Prendendo posizione dopo l'annuncio delle discussioni su un possibile Mondiale a 64 squadre nel 2030, in un'intervista rilasciata a un quotidiano sportivo italiano il presidente della Liga spagnola Javier Tebas ha accusato la Fifa di "distruggere l'industria del calcio".
Javier Tebas ha inoltre affermato che l’era di Gianni Infantino "è finita", denunciando alla Gazzetta dello Sport un "sistema viziato alla base" che gli permette di guidare la Fifa da un decennio.
"Aumentare il numero delle nazionali non ha alcun senso. L’industria del calcio non si riduce alla Coppa del mondo, per quanto importante essa sia (...). Stanno distruggendo l’industria del calcio, quella che genera decine di migliaia di posti di lavoro, per un evento che dura 40 giorni e riguarda solo una minoranza di giocatori", ha affermato il presidente della Liga.
"Abbiamo espresso più volte le nostre preoccupazioni riguardo al calendario delle competizioni. E ora vogliono organizzare una Coppa del mondo a 64 squadre", ha deplorato il dirigente spagnolo, sottolineando che "sono le competizioni nazionali a far vivere questo sport".

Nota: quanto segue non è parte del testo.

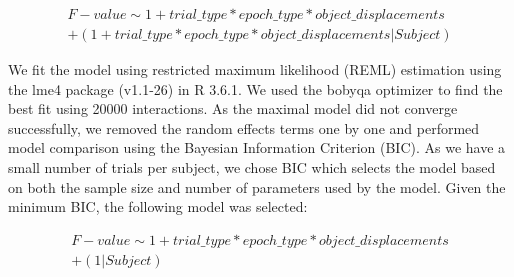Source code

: \begin{gather}\label{eq:lmm_formula}
     F-value \sim 1 + trial\_type * epoch\_type * object\_displacements \\
     + (1 + trial\_type * epoch\_type * object\_displacements | Subject ) 
\end{gather} 

We fit the model using restricted maximum likelihood (REML) estimation \citep{Corbeil1976-qq} using the lme4 package (v1.1-26) in R 3.6.1. We used the bobyqa optimizer to find the best fit using 20000 interactions. As the maximal model did not converge successfully, we removed the random effects terms one by one and performed model comparison using the Bayesian Information Criterion (BIC). As we have a small number of trials per subject, we chose BIC which selects the model based on both the sample size and number of parameters used by the model. Given the minimum BIC, the following model was selected:

\begin{gather}\label{eq:lmm_formula_used}
     F-value \sim 1 + trial\_type * epoch\_type * object\_displacements \\
             + (1 | Subject)
\end{gather} 

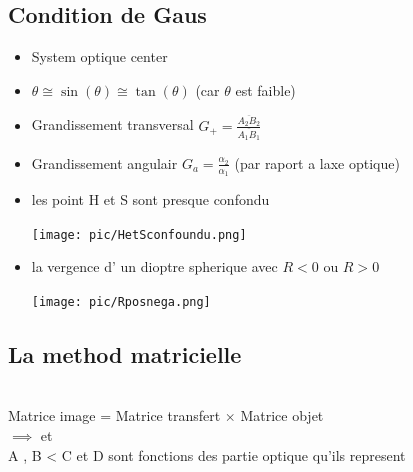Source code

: \documentclass[12pt]{book}
\begin{document}
        \subsection{Condition de Gaus}
            \begin{itemize}
                \item  System optique center
                \item $\theta \cong \sin(\theta) \cong \tan(\theta)$ (car $\theta $ est faible)
                \item Grandissement transversal $G_+ = \frac{\overline{A_2B_2}}{\overline{A_1B_1}}$
                \item Grandissement angulair $G_a = \frac{\alpha_2}{\alpha_1}$ (par raport a laxe optique)\\
                    \begin{center}
                    \end{center}
                \item  les point H et S sont presque confondu \\ \begin{center}
                    \texttt{[image: pic/HetSconfoundu.png]}
                \end{center}
                \item la vergence d' un dioptre spherique  avec $R < 0 $ ou $ R >0$ 
                \begin{center}
                    \texttt{[image: pic/Rposnega.png]}
                \end{center}
            \end{itemize}
        \subsection{La method matricielle}
            \begin{center}
                 \\
                Matrice image = Matrice transfert $\times$ Matrice objet \\ 
                $ \implies$ et  \\
                A , B < C et D sont fonctions des partie optique qu'ils represent

            \end{center}
\end{document}
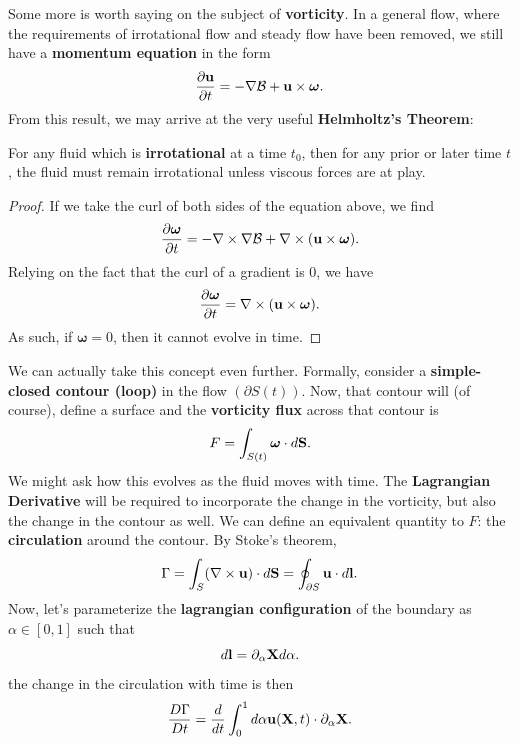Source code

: Some more is worth saying on the subject of \textbf{vorticity}. In a general flow, where the requirements of irrotational flow and steady flow have been removed, we still have a \textbf{momentum equation} in the form
\[
\frac{\partial {\bf u}}{\partial t} = - \nabla \mathcal{B} + {\bf u} \times \boldsymbol{\omega}.
\]
From this result, we may arrive at the very useful \textbf{Helmholtz's Theorem}:
\vspace{0.6 cm}
\begin{theorem}
For any fluid which is \textbf{irrotational} at a time $t_0$, then for any prior or later time $t$, the fluid must remain irrotational unless viscous forces are at play.
\end{theorem}
\begin{proof}
    If we take the curl of both sides of the equation above, we find
    \[
    \frac{\partial \boldsymbol{\omega}}{\partial t} = - \nabla \times \nabla \mathcal{B} + \nabla \times ({\bf u} \times \boldsymbol{\omega}).
    \]
    Relying on the fact that the curl of a gradient is 0, we have
    \[
    \frac{\partial \boldsymbol{\omega}}{\partial t} = \nabla \times ({\bf u} \times \boldsymbol{\omega}).
    \]
    As such, if $\boldsymbol{\omega} = 0$, then it cannot evolve in time.
\end{proof}
\vspace{0.6cm}
We can actually take this concept even further. Formally, consider a \textbf{simple-closed contour (loop)} in the flow $(\partial S(t))$.  Now, that contour will (of course), define a surface and the \textbf{vorticity flux} across that contour is
\[
F = \int_{S(t)} \boldsymbol{\omega} \cdot d{\bf S}. 
\]
We might ask how this evolves as the fluid moves with time. The \textbf{Lagrangian Derivative} will be required to incorporate the change in the vorticity, but also the change in the contour as well. We can define an equivalent quantity to $F$: the \textbf{circulation} around the contour. By Stoke's theorem,
\[
\Gamma = \int_S (\nabla \times  {\bf u}) \cdot d{\bf S} = \oint_{\partial S} {\bf u} \cdot d{\bf l}. 
\]
Now, let's parameterize the \textbf{lagrangian configuration} of the boundary as $\alpha \in [0,1]$ such that
\[
d{\bf l} = \partial_\alpha {\bf X} d\alpha.
\]
the change in the circulation with time is then
\[
\frac{D\Gamma}{Dt} = \frac{d}{dt} \int_0^1 d\alpha {\bf u}({\bf X},t) \cdot \partial_\alpha {\bf X}.
\]
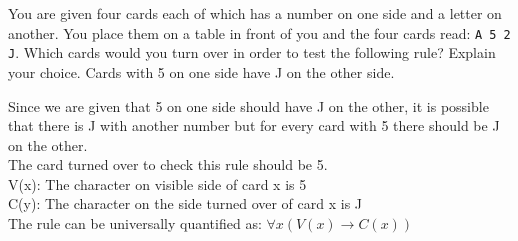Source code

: \documentclass[a4paper]{exam}
\begin{document}
\begin{questions}
 You are given four cards each of which has a number on one side and a letter on another. You place them on a table in front of you and the four cards read: \texttt{A 5 2 J}. Which cards would you turn over in order to test the following rule? Explain your choice.
      {\quotation Cards with 5 on one side have J on the other side.}

  \begin{solution}
    Since we are given that 5 on one side should have J on the other, it is possible that there is J with another number but for every card with 5 there should be J on the other.\\
    The card turned over to check this rule should be 5.\\

    V(x): The character on visible side of card x is 5 \\
    C(y): The character on the side turned over of card x is J\\
    The rule can be universally quantified as: $\forall x (V(x) \rightarrow C(x))$
    
  \end{solution}

  
\end{questions}
\end{document}
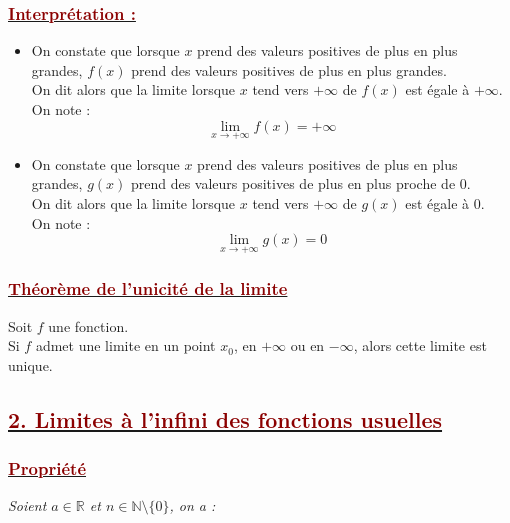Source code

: \documentclass[12pt,a4paper]{article}
\begin{document}
\subsubsection*{\underline{\textcolor{darkred}{ Interprétation :}}}

\begin{itemize}
\item On constate que lorsque $x$ prend des valeurs positives de plus en plus grandes, $f(x)$ prend des valeurs positives de plus en plus grandes. \\
On dit alors que la limite lorsque $x$ tend vers $+\infty$ de $f(x)$ est égale à $+\infty$. \\
On note :
\[
\boxed{\lim_{x \to +\infty} f(x) = +\infty}
\]

\item On constate que lorsque $x$ prend des valeurs positives de plus en plus grandes, $g(x)$ prend des valeurs positives de plus en plus proche de $0$. \\
On dit alors que la limite lorsque $x$ tend vers $+\infty$ de $g(x)$ est égale à $0$. \\
On note :
\[
\boxed{\lim_{x \to +\infty} g(x) = 0}
\]
\end{itemize}

\subsubsection*{\underline{\textcolor{darkred}{ Théorème de l’unicité de la limite }}}
Soit $f$ une fonction.\\
Si $f$ admet une limite en un point $x_0$, en $+\infty$ ou en $-\infty$, alors cette limite est unique.

\subsection*{\underline{\textcolor{darkred}{ 2. Limites à l’infini des fonctions usuelles}}}
\subsubsection*{\underline{\textcolor{darkred}{ Propriété }}}

\noindent \textit{Soient $a \in \mathbb{R}$ et $n \in \mathbb{N} \setminus \{0\}$, on a :}

\vspace{0.4cm}
\end{document}
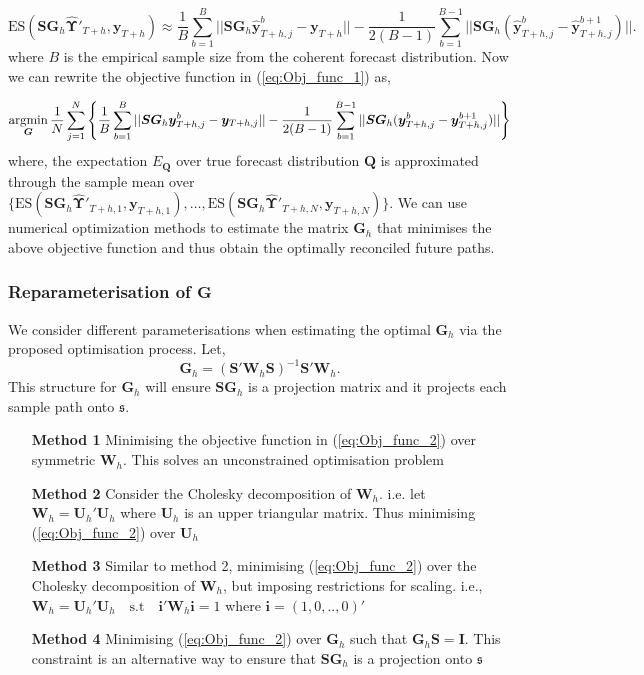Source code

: \documentclass[12pt]{article}
\theoremstyle{definition}
\begin{document}
\begin{equation}\label{eq:ES_with_Samplespaths}
\text{ES}(\bm{SG}_h\hat{\bm{\Upsilon}}'_{T+h}, \bm{y}_{T+h}) \approx \frac{1}{B}\sum_{b=1}^{B}||\bm{SG}_h\hat{\bm{y}}_{T+h,j}^b -\bm{y}_{T+h}||-\frac{1}{2(B-1)}\sum_{b=1}^{B-1}||\bm{SG}_h(\hat{\bm{y}}_{T+h,j}^b -\hat{\bm{y}}_{T+h,j}^{b+1})||.
\end{equation}
where $B$ is the empirical sample size from the coherent forecast distribution. Now we can rewrite the objective function in (\ref{eq:Obj_func_1}) as,

\begin{equation}\label{eq:Obj_func_2}
\operatornamewithlimits{argmin}_{\bm{G}} \frac{1}{N}\sum_{j=1}^{N}\left\{\frac{1}{B}\sum_{b=1}^{B}||\bm{SG}_h\bm{y}_{T+h,j}^b -\bm{y}_{T+h,j}||-\frac{1}{2(B-1)}\sum_{b=1}^{B-1}||\bm{SG}_h(\bm{y}_{T+h,j}^b -\bm{y}_{T+h,j}^{b+1})||\right\}
\end{equation}
where, the expectation $E_{\bm{Q}}$ over true forecast distribution $\bm{Q}$ is approximated through the sample mean over $\{\text{ES}(\bm{SG}_h\hat{\bm{\Upsilon}}'_{T+h,1}, \bm{y}_{T+h,1}),\dots,\text{ES}(\bm{SG}_h\hat{\bm{\Upsilon}}'_{T+h,N}, \bm{y}_{T+h,N})\}$.
We can use numerical optimization methods to estimate the matrix $\bm{G}_h$ that minimises the above objective function and thus obtain the optimally reconciled future paths.

\subsubsection{Reparameterisation of $\bm{G}$ }\label{subsubsec:ReparameterisationG}

We consider different parameterisations when estimating the optimal $\bm{G}_h$ via the proposed optimisation process. Let,
\begin{equation}\label{eq:StructureofG}
\bm{G}_h = (\bm{S'W}_h\bm{S})^{-1}\bm{S'W}_h.
\end{equation}
This structure for $\bm{G}_h$ will ensure $\bm{SG}_h$ is a projection matrix and it projects each sample path onto $\mathfrak{s}$.
\begin{itemize}
	\item[\textbf{Method 1}] Minimising the objective function in (\ref{eq:Obj_func_2}) over symmetric $\bm{W}_h$. This solves an unconstrained optimisation problem
	\item[\textbf{Method 2}] Consider the Cholesky decomposition of $\bm{W}_h$. i.e. let $\bm{W}_h = \bm{U}_h'\bm{U}_h$ where $\bm{U}_h$ is an upper triangular matrix. Thus minimising (\ref{eq:Obj_func_2}) over $\bm{U}_h$
	\item[\textbf{Method 3}] Similar to method 2, minimising (\ref{eq:Obj_func_2}) over the Cholesky decomposition of $\bm{W}_h$, but imposing restrictions for scaling. i.e., $\bm{W}_h=\bm{U}_h'\bm{U}_h \quad \text{s.t} \quad \bm{i'}\bm{W}_h\bm{i}=1$ where $\bm{i}=(1,0,..,0)'$
	\item[\textbf{Method 4}] Minimising (\ref{eq:Obj_func_2}) over $\bm{G}_h$ such that $\bm{G}_h\bm{S}=\bm{I}$. This constraint is an alternative way to ensure that $\bm{SG}_h$ is a projection onto $\mathfrak{s}$
	
\end{itemize}
\end{document}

"Abbiamo bisogno di meno nazionali e di una maggiore tutela del calcio nazionale a tutti i livelli. Non se ne rendono conto e prendono decisioni in modo irresponsabile", ha aggiunto Tebas.
In occasione dell’inaugurazione dei Mondiali a giugno, Gianni Infantino aveva parlato di «discussioni su un ampliamento a 64 squadre» in vista del centenario della Coppa del mondo nel 2030, che si svolgerà in diversi Paesi (Spagna, Portogallo, Marocco, ma anche Paraguay, Uruguay e Argentina).
Il presidente dell'Uefa, Aleksander Ceferin, ad aprile aveva affermato che un formato del genere non era «una buona idea né per la Coppa del mondo né per le nostre qualificazioni».